# Information given

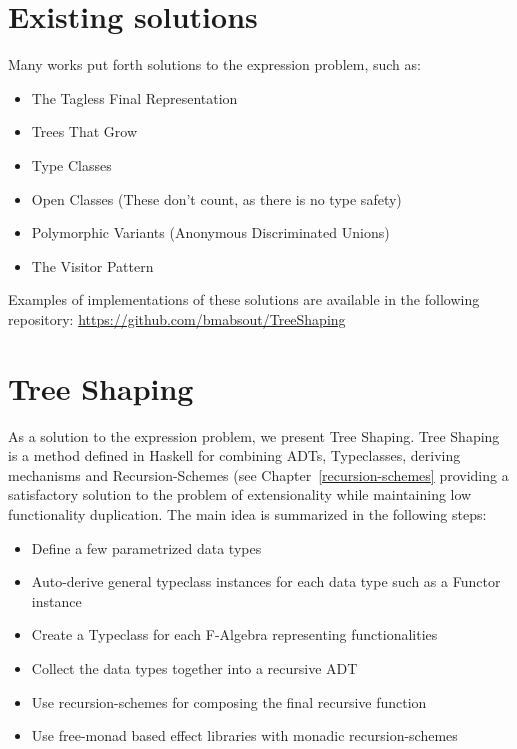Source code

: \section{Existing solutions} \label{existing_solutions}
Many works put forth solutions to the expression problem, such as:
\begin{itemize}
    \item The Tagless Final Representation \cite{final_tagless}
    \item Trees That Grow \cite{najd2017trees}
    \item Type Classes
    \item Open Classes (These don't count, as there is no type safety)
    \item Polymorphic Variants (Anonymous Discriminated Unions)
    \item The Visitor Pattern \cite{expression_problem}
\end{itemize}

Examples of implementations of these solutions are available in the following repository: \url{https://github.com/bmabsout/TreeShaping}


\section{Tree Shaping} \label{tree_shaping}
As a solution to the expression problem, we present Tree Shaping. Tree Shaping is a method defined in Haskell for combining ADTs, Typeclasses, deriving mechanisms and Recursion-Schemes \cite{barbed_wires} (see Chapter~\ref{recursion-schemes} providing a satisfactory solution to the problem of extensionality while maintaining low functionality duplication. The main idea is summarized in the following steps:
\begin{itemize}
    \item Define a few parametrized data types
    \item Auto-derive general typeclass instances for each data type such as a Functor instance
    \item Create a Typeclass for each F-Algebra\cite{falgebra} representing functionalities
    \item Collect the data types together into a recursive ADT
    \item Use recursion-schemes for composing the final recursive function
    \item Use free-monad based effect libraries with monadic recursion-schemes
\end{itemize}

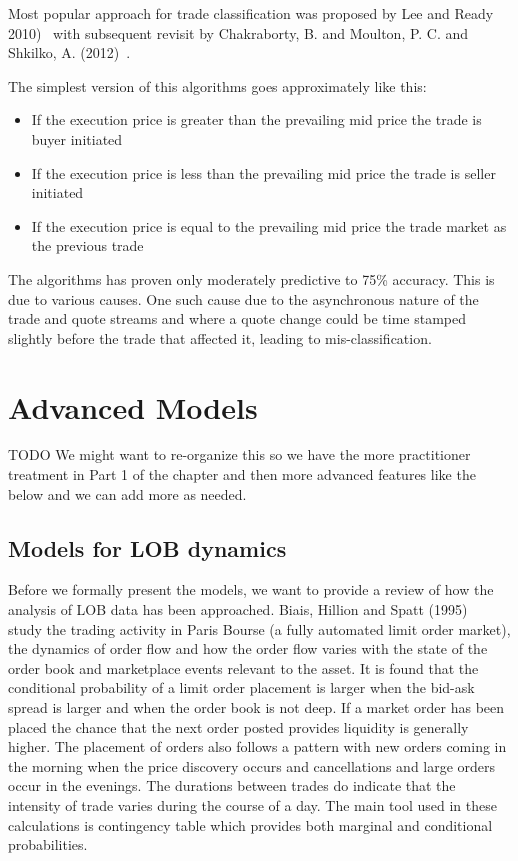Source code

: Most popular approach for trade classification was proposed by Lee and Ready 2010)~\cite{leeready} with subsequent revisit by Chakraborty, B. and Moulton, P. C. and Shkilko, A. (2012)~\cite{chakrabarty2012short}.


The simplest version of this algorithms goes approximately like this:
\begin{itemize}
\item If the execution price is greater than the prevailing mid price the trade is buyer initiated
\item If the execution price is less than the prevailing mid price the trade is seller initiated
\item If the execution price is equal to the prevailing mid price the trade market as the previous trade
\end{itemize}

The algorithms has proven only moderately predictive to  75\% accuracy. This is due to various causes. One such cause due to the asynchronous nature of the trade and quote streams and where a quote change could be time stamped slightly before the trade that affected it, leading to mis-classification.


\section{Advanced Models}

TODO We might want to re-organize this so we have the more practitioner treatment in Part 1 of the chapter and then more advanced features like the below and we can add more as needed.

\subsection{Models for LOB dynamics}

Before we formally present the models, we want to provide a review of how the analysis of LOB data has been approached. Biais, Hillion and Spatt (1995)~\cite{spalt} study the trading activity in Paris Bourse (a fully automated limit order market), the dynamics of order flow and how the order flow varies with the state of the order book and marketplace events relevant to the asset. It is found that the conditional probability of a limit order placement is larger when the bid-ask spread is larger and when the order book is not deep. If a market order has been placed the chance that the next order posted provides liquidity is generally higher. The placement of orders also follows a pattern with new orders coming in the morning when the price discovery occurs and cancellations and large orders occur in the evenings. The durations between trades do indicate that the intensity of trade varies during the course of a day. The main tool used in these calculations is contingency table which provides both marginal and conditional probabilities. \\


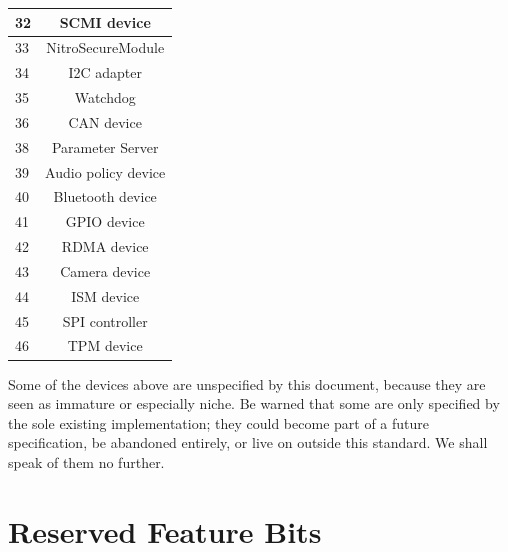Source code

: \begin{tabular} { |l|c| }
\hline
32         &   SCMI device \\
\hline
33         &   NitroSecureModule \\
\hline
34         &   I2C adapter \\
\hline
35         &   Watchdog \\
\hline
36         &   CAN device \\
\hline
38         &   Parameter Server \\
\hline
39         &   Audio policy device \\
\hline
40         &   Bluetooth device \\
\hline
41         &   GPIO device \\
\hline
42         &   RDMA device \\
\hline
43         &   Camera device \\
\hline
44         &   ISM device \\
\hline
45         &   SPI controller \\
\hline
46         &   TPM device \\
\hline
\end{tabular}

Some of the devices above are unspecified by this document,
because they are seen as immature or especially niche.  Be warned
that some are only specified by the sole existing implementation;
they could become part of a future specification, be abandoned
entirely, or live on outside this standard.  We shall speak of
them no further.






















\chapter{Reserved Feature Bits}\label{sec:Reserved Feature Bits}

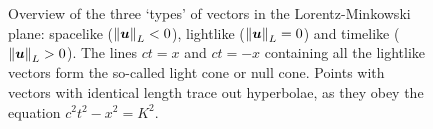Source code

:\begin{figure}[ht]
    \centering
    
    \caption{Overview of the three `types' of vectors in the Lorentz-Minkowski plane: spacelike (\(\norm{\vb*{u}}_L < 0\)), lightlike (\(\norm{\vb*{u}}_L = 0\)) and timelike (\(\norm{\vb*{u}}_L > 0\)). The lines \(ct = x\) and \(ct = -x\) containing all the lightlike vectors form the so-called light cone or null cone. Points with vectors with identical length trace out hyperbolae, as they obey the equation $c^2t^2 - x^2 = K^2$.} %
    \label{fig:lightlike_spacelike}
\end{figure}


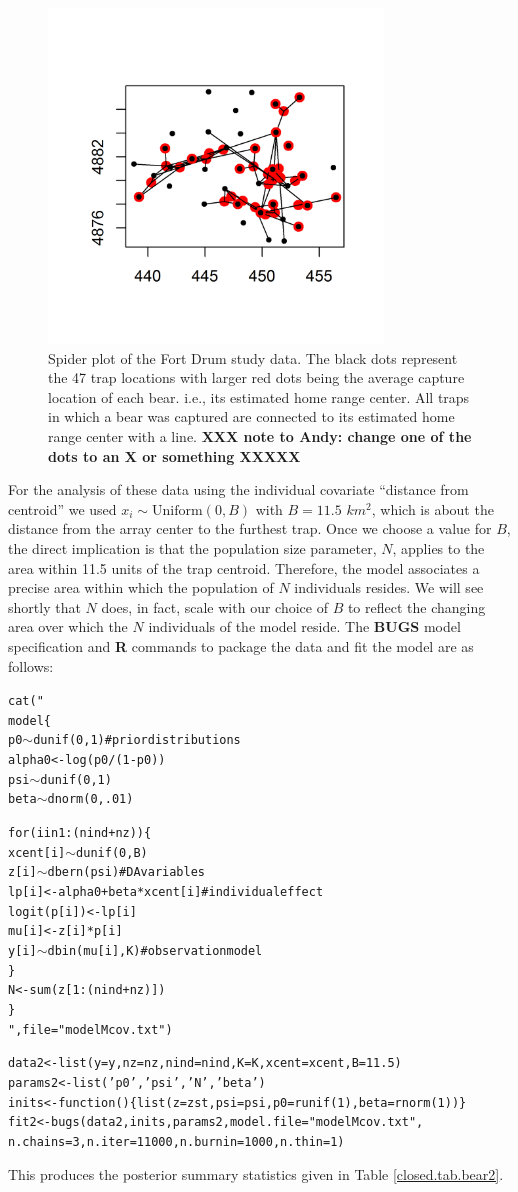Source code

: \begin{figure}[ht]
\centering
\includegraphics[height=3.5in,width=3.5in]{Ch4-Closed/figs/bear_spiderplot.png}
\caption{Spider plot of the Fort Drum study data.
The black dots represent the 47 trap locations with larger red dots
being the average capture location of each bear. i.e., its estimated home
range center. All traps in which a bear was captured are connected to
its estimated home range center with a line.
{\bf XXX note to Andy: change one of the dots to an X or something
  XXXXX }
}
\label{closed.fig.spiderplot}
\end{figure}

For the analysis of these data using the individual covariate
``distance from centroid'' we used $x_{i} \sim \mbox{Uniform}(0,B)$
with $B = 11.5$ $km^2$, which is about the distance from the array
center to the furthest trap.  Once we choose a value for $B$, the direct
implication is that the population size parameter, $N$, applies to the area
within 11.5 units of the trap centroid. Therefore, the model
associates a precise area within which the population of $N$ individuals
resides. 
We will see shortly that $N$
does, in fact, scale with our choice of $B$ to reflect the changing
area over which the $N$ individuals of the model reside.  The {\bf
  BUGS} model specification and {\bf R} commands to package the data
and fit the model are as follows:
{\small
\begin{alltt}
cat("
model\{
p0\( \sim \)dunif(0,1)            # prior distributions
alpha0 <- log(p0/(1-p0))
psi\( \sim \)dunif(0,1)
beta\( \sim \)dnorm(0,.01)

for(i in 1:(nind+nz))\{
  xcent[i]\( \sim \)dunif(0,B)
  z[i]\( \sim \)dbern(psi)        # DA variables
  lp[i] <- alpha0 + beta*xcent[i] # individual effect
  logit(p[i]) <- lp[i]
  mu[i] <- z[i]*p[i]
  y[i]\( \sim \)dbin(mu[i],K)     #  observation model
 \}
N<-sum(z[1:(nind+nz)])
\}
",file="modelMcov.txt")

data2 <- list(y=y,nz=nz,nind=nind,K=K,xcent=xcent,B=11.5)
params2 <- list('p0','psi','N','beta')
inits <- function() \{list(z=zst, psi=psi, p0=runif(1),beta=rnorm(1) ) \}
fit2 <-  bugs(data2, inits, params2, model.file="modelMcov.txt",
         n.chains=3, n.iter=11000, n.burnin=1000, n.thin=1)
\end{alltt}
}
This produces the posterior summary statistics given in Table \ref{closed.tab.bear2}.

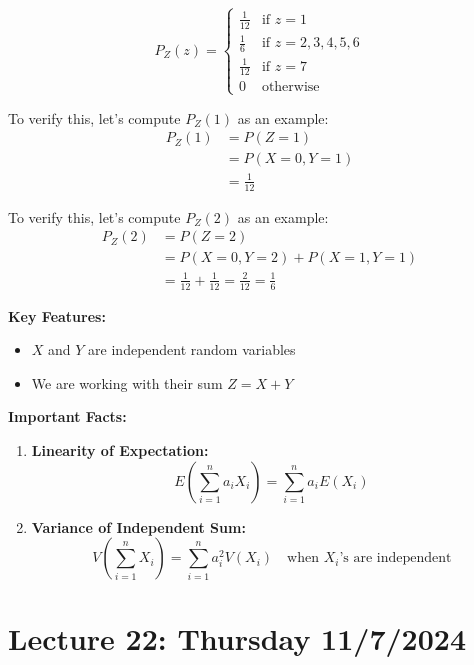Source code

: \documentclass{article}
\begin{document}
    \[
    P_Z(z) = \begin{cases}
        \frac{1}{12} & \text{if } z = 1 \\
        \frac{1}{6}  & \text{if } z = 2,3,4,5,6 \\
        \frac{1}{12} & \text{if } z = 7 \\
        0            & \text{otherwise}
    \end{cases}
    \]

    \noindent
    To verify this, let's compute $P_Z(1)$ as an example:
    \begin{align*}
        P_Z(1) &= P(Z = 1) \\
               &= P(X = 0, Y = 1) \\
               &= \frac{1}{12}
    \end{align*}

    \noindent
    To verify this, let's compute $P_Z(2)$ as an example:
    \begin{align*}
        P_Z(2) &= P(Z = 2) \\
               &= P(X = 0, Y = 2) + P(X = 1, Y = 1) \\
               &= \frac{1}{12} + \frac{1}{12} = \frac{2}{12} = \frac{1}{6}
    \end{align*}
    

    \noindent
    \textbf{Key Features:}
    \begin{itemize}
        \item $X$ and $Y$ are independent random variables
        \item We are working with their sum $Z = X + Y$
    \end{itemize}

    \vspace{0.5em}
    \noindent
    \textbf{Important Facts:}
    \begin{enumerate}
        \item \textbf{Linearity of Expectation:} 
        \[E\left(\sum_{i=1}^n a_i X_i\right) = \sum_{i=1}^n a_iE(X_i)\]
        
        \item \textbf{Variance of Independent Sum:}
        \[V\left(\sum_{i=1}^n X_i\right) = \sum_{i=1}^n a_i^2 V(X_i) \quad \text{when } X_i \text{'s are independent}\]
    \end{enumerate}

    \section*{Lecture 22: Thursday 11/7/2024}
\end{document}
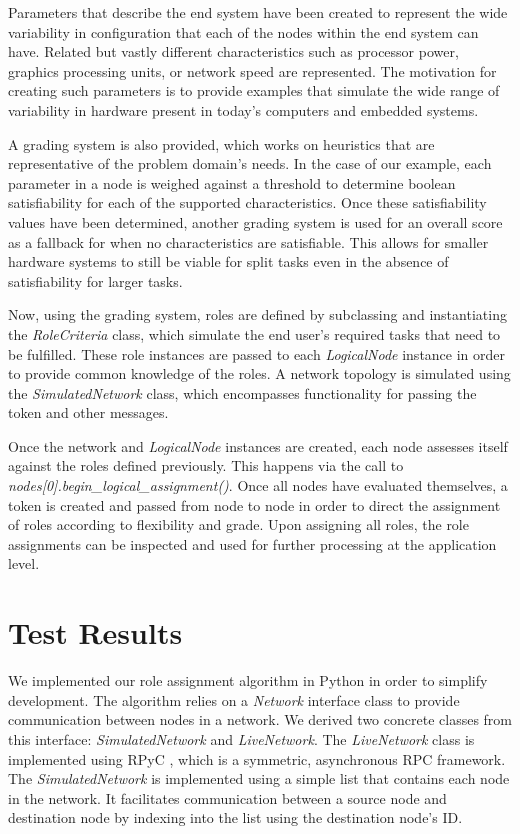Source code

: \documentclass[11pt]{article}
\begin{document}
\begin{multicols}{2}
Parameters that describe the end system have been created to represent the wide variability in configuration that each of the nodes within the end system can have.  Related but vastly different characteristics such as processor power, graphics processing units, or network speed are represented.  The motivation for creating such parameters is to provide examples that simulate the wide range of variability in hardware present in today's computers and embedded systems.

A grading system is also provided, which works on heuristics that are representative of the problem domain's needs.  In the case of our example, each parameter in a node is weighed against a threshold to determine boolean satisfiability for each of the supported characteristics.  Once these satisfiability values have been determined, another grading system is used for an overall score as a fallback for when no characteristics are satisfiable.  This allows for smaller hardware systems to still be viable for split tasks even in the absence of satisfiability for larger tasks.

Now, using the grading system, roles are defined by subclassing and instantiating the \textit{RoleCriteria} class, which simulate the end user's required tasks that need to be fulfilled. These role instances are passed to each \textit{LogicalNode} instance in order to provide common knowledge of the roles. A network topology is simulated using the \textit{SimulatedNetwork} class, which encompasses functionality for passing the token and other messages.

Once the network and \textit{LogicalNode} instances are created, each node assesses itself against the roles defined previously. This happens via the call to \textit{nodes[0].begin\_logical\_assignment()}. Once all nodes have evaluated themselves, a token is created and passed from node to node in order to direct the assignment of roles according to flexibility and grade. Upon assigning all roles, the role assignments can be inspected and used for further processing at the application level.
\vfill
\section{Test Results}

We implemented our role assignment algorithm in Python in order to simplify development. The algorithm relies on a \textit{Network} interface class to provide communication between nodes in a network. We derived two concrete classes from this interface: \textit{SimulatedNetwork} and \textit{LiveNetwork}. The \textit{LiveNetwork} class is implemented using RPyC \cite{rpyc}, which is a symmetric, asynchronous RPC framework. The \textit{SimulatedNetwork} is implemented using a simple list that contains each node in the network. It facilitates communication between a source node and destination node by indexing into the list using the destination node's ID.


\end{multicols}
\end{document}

# Your goal
What is the number of lines in the records above that include the word "using"? Reply with that number and nothing more.

# Output of the exercise
3